Data to use:
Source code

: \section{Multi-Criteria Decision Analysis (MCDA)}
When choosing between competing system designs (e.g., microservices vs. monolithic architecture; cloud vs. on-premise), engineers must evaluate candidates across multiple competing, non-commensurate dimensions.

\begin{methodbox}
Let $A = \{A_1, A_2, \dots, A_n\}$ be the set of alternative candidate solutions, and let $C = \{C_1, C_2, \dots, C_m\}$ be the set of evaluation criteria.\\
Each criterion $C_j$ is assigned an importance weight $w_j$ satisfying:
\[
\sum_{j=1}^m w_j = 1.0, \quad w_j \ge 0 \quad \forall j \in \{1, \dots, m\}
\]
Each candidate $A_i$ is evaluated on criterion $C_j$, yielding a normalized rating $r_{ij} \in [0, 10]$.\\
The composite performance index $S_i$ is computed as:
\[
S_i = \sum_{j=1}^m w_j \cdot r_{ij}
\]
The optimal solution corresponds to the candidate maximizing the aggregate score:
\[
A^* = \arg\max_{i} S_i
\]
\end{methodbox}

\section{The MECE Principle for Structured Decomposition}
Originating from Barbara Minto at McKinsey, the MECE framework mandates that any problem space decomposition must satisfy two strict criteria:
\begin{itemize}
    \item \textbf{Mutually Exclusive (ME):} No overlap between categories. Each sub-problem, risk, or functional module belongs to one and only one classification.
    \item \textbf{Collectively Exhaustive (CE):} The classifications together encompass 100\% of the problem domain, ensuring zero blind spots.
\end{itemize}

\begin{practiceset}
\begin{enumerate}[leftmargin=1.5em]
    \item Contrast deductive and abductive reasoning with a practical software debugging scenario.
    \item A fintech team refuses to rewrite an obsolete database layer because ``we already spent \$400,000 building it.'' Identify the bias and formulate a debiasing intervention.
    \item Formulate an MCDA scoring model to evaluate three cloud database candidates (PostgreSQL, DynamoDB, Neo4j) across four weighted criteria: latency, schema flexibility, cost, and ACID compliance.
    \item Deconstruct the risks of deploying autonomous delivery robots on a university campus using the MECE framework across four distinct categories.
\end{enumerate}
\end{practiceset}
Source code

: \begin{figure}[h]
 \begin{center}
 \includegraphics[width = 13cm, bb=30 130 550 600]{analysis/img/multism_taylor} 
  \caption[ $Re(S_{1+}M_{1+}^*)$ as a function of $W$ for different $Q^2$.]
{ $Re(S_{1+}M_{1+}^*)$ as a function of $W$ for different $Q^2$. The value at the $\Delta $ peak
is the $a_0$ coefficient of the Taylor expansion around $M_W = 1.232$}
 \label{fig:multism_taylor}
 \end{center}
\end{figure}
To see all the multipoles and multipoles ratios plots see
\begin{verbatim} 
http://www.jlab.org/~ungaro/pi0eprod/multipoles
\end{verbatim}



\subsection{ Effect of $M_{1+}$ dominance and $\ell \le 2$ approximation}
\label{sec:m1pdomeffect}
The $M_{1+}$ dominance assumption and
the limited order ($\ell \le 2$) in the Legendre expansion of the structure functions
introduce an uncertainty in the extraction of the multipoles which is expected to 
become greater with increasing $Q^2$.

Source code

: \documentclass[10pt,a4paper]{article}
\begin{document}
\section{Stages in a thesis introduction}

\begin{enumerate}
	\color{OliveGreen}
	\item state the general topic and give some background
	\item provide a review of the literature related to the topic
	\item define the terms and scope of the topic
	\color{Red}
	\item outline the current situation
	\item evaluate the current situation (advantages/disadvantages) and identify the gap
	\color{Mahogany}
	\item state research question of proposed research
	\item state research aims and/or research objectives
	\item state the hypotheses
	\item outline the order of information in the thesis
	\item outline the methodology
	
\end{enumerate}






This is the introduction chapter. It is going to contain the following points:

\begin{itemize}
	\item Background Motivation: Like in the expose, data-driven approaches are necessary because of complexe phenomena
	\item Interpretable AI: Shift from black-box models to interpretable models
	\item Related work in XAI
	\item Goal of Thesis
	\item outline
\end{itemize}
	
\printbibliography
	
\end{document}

Problem requirements: Reproduce each entry above exactly, keeping every character.

Reply to the task:
Source code

: \section{Multi-Criteria Decision Analysis (MCDA)}
When choosing between competing system designs (e.g., microservices vs. monolithic architecture; cloud vs. on-premise), engineers must evaluate candidates across multiple competing, non-commensurate dimensions.

\begin{methodbox}
Let $A = \{A_1, A_2, \dots, A_n\}$ be the set of alternative candidate solutions, and let $C = \{C_1, C_2, \dots, C_m\}$ be the set of evaluation criteria.\\
Each criterion $C_j$ is assigned an importance weight $w_j$ satisfying:
\[
\sum_{j=1}^m w_j = 1.0, \quad w_j \ge 0 \quad \forall j \in \{1, \dots, m\}
\]
Each candidate $A_i$ is evaluated on criterion $C_j$, yielding a normalized rating $r_{ij} \in [0, 10]$.\\
The composite performance index $S_i$ is computed as:
\[
S_i = \sum_{j=1}^m w_j \cdot r_{ij}
\]
The optimal solution corresponds to the candidate maximizing the aggregate score:
\[
A^* = \arg\max_{i} S_i
\]
\end{methodbox}

\section{The MECE Principle for Structured Decomposition}
Originating from Barbara Minto at McKinsey, the MECE framework mandates that any problem space decomposition must satisfy two strict criteria:
\begin{itemize}
    \item \textbf{Mutually Exclusive (ME):} No overlap between categories. Each sub-problem, risk, or functional module belongs to one and only one classification.
    \item \textbf{Collectively Exhaustive (CE):} The classifications together encompass 100\% of the problem domain, ensuring zero blind spots.
\end{itemize}

\begin{practiceset}
\begin{enumerate}[leftmargin=1.5em]
    \item Contrast deductive and abductive reasoning with a practical software debugging scenario.
    \item A fintech team refuses to rewrite an obsolete database layer because ``we already spent \$400,000 building it.'' Identify the bias and formulate a debiasing intervention.
    \item Formulate an MCDA scoring model to evaluate three cloud database candidates (PostgreSQL, DynamoDB, Neo4j) across four weighted criteria: latency, schema flexibility, cost, and ACID compliance.
    \item Deconstruct the risks of deploying autonomous delivery robots on a university campus using the MECE framework across four distinct categories.
\end{enumerate}
\end{practiceset}
Source code

: \begin{figure}[h]
 \begin{center}
 \includegraphics[width = 13cm, bb=30 130 550 600]{analysis/img/multism_taylor} 
  \caption[ $Re(S_{1+}M_{1+}^*)$ as a function of $W$ for different $Q^2$.]
{ $Re(S_{1+}M_{1+}^*)$ as a function of $W$ for different $Q^2$. The value at the $\Delta $ peak
is the $a_0$ coefficient of the Taylor expansion around $M_W = 1.232$}
 \label{fig:multism_taylor}
 \end{center}
\end{figure}
To see all the multipoles and multipoles ratios plots see
\begin{verbatim} 
http://www.jlab.org/~ungaro/pi0eprod/multipoles
\end{verbatim}



\subsection{ Effect of $M_{1+}$ dominance and $\ell \le 2$ approximation}
\label{sec:m1pdomeffect}
The $M_{1+}$ dominance assumption and
the limited order ($\ell \le 2$) in the Legendre expansion of the structure functions
introduce an uncertainty in the extraction of the multipoles which is expected to 
become greater with increasing $Q^2$.

Source code

: \documentclass[10pt,a4paper]{article}
\begin{document}
\section{Stages in a thesis introduction}

\begin{enumerate}
	\color{OliveGreen}
	\item state the general topic and give some background
	\item provide a review of the literature related to the topic
	\item define the terms and scope of the topic
	\color{Red}
	\item outline the current situation
	\item evaluate the current situation (advantages/disadvantages) and identify the gap
	\color{Mahogany}
	\item state research question of proposed research
	\item state research aims and/or research objectives
	\item state the hypotheses
	\item outline the order of information in the thesis
	\item outline the methodology
	
\end{enumerate}






This is the introduction chapter. It is going to contain the following points:

\begin{itemize}
	\item Background Motivation: Like in the expose, data-driven approaches are necessary because of complexe phenomena
	\item Interpretable AI: Shift from black-box models to interpretable models
	\item Related work in XAI
	\item Goal of Thesis
	\item outline
\end{itemize}
	
\printbibliography
	
\end{document}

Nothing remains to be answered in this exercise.